É normal que também a igreja crie suas formas e estruturas, seus ritos e costumes. Afinal, ela precisa de um lugar para se reunir, um tempo para começar e outro para terminar os seus encontros, um jeito para dar início aos encontros e outro jeito para concluí-los. Ela precisa de algum tipo de calendário, programa e forma, e disso ninguém consegue fugir, por mais diferente que seja a porta dessa entrada para a estrutura e o rito.
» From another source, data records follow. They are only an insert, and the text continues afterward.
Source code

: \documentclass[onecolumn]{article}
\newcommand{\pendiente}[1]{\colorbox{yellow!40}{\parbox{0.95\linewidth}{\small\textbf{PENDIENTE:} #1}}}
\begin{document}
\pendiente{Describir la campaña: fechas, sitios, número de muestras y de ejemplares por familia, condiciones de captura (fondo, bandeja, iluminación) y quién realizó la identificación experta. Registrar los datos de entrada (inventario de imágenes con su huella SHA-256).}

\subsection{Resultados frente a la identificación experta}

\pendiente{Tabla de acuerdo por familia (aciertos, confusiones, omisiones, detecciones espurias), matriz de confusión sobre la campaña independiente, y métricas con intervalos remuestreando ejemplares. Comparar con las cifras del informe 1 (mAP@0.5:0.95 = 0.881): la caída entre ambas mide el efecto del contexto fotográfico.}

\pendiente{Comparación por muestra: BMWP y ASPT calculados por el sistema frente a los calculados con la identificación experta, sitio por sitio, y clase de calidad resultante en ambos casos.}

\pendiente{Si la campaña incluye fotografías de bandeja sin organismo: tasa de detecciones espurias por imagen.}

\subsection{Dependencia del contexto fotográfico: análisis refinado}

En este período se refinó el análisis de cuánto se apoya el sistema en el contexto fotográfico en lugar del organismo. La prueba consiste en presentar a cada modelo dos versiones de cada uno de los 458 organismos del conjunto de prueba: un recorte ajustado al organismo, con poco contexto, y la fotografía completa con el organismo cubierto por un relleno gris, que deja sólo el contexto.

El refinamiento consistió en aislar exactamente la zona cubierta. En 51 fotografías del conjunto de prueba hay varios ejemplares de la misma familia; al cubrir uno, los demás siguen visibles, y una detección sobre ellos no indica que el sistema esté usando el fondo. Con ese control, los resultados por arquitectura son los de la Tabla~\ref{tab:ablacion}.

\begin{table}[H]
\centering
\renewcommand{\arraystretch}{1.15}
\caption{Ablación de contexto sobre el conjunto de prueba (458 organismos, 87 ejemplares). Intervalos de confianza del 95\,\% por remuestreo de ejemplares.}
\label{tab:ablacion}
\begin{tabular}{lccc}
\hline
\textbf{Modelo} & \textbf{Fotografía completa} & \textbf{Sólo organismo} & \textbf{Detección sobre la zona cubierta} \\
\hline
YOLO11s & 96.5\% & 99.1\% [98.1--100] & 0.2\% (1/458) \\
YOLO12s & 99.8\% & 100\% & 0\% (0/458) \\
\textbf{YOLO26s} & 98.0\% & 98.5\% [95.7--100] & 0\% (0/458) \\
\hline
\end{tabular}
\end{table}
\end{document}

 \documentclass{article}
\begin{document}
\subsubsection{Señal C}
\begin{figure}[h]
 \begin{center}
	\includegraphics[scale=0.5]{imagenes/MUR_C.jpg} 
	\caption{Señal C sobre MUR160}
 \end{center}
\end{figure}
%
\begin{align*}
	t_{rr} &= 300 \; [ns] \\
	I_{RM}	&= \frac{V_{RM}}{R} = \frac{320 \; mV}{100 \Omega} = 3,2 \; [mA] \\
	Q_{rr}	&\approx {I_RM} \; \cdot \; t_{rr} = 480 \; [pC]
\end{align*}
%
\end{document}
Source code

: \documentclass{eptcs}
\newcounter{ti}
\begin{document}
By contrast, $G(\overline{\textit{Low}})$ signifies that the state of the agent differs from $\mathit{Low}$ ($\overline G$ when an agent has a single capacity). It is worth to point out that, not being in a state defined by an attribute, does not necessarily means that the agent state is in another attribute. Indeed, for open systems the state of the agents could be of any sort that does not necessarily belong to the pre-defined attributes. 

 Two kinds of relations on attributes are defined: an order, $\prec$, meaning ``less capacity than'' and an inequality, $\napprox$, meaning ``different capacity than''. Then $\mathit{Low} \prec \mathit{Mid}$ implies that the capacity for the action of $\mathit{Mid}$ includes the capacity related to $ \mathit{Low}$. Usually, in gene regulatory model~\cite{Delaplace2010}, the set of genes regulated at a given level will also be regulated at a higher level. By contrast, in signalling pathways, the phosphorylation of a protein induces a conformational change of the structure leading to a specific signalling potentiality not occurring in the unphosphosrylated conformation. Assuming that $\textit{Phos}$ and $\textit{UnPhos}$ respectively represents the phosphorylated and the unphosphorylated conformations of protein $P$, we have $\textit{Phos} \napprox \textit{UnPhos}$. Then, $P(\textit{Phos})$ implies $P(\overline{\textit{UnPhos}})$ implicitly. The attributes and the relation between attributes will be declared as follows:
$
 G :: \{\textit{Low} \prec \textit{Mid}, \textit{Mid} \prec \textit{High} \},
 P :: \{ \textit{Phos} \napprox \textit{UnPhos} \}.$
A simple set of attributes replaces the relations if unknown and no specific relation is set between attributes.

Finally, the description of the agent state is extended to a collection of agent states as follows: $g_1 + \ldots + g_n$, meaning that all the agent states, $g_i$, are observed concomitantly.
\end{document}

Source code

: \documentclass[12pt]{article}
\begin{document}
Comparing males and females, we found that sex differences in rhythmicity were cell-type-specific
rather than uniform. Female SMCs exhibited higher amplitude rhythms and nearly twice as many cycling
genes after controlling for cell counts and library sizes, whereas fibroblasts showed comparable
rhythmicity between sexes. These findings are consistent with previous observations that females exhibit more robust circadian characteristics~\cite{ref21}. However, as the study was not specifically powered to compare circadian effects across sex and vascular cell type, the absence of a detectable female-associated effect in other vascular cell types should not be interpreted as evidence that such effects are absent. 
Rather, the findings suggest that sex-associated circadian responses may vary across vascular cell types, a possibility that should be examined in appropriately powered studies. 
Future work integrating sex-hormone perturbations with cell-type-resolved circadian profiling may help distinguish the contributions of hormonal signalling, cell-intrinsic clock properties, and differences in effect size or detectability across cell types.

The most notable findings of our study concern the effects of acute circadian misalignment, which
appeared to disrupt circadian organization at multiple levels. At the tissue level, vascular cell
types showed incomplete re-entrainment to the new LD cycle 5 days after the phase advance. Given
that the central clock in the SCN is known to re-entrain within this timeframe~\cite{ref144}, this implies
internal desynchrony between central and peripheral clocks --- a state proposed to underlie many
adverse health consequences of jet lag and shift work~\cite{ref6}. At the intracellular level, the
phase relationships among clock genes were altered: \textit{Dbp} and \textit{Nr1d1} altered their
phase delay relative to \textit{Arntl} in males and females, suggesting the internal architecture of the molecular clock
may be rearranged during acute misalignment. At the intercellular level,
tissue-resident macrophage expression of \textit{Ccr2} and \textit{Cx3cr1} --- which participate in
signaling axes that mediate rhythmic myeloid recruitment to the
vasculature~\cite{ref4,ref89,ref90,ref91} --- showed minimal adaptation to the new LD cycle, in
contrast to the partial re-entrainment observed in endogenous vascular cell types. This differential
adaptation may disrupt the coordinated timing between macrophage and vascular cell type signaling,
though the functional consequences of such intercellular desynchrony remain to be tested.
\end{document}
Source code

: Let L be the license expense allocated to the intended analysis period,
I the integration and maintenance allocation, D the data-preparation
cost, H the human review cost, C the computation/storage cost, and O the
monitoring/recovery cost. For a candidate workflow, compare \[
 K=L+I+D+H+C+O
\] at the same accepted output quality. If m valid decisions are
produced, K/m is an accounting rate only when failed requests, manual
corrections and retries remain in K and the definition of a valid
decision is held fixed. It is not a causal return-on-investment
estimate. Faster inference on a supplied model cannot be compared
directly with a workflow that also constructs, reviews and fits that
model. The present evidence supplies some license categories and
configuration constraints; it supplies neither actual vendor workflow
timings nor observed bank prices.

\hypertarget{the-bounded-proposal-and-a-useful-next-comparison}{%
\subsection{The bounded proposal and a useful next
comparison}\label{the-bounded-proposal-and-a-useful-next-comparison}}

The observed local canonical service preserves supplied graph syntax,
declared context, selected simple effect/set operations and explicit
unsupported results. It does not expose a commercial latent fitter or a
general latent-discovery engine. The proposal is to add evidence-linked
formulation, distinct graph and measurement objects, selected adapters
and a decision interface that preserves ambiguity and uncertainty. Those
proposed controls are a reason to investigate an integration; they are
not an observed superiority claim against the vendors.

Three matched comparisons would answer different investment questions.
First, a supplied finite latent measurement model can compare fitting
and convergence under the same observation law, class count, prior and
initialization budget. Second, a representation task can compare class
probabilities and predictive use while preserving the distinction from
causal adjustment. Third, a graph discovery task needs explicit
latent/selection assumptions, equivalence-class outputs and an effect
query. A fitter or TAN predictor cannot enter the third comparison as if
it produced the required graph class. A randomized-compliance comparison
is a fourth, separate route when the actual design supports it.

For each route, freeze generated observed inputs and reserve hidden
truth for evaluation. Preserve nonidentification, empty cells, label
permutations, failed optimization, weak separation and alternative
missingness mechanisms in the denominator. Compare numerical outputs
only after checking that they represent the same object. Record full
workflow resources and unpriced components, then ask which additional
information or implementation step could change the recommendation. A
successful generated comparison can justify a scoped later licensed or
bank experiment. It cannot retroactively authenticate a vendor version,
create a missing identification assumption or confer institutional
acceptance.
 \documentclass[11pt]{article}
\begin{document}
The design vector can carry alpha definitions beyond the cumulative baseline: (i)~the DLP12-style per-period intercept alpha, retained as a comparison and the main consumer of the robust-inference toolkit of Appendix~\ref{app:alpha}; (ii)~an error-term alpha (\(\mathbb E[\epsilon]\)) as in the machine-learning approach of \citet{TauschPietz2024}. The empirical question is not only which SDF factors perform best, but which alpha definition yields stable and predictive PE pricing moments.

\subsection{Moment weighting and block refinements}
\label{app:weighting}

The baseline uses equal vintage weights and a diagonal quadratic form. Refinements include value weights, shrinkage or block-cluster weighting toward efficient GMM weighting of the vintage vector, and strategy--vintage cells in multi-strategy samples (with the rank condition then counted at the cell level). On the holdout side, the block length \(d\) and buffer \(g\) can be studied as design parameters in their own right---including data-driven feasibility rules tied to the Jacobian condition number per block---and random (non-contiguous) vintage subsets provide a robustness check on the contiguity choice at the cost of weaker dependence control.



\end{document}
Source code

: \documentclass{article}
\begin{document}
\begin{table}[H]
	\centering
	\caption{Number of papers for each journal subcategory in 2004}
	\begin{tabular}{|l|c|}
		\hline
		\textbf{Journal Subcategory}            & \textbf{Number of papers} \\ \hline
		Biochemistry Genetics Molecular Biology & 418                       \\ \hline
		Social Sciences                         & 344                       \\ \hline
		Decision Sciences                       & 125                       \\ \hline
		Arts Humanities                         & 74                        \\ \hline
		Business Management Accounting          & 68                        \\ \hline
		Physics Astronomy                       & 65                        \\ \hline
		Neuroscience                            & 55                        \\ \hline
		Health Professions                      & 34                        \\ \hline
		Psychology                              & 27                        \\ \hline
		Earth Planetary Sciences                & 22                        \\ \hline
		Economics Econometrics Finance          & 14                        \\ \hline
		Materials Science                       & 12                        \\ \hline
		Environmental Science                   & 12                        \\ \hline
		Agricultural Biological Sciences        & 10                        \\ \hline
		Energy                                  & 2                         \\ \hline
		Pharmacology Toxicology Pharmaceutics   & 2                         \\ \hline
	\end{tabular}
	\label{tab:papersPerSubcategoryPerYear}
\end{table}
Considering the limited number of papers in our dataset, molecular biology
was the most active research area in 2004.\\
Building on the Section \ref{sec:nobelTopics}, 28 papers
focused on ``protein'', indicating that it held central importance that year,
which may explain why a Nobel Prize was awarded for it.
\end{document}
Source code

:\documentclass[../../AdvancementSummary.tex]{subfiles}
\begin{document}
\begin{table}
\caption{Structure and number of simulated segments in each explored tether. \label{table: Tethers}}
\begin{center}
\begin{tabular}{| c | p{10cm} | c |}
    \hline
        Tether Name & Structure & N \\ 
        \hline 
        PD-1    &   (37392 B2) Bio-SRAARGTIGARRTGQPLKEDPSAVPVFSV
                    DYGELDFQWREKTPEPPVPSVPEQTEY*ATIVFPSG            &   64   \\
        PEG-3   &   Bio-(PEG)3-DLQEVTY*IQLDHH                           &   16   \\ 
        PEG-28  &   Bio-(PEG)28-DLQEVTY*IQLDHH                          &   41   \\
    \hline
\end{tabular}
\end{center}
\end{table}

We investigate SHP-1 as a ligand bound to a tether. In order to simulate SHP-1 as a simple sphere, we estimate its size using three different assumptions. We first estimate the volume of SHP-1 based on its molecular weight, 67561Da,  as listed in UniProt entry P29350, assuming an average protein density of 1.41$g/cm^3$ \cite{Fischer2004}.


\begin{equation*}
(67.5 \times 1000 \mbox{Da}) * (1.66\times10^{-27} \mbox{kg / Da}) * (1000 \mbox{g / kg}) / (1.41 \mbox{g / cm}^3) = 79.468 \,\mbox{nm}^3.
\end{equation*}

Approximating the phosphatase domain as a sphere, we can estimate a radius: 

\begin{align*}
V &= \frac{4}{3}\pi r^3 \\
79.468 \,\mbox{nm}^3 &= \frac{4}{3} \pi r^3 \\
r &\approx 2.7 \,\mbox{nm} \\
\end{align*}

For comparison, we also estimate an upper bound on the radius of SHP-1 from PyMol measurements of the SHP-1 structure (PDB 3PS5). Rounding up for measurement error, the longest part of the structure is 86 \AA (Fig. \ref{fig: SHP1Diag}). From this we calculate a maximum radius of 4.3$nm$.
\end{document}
Quando se começa, muitas vezes não se quer nada disso e tenta-se ser diferente, mas o que acabamos criando nem sempre é tão diferente e nem sempre é melhor.
Também a igreja entre nós tem encontrado suas formas. Tem encontrado um jeito de se estruturar e um ritual que procure dar significado ao nosso encontro e ao encontro de Deus conosco. Como é possível que isso aconteça de forma tranqüila e significativa? Haverá um jeito de fazê-lo de tal forma que a semente da renovação seja plantada na nossa caminhada histórica?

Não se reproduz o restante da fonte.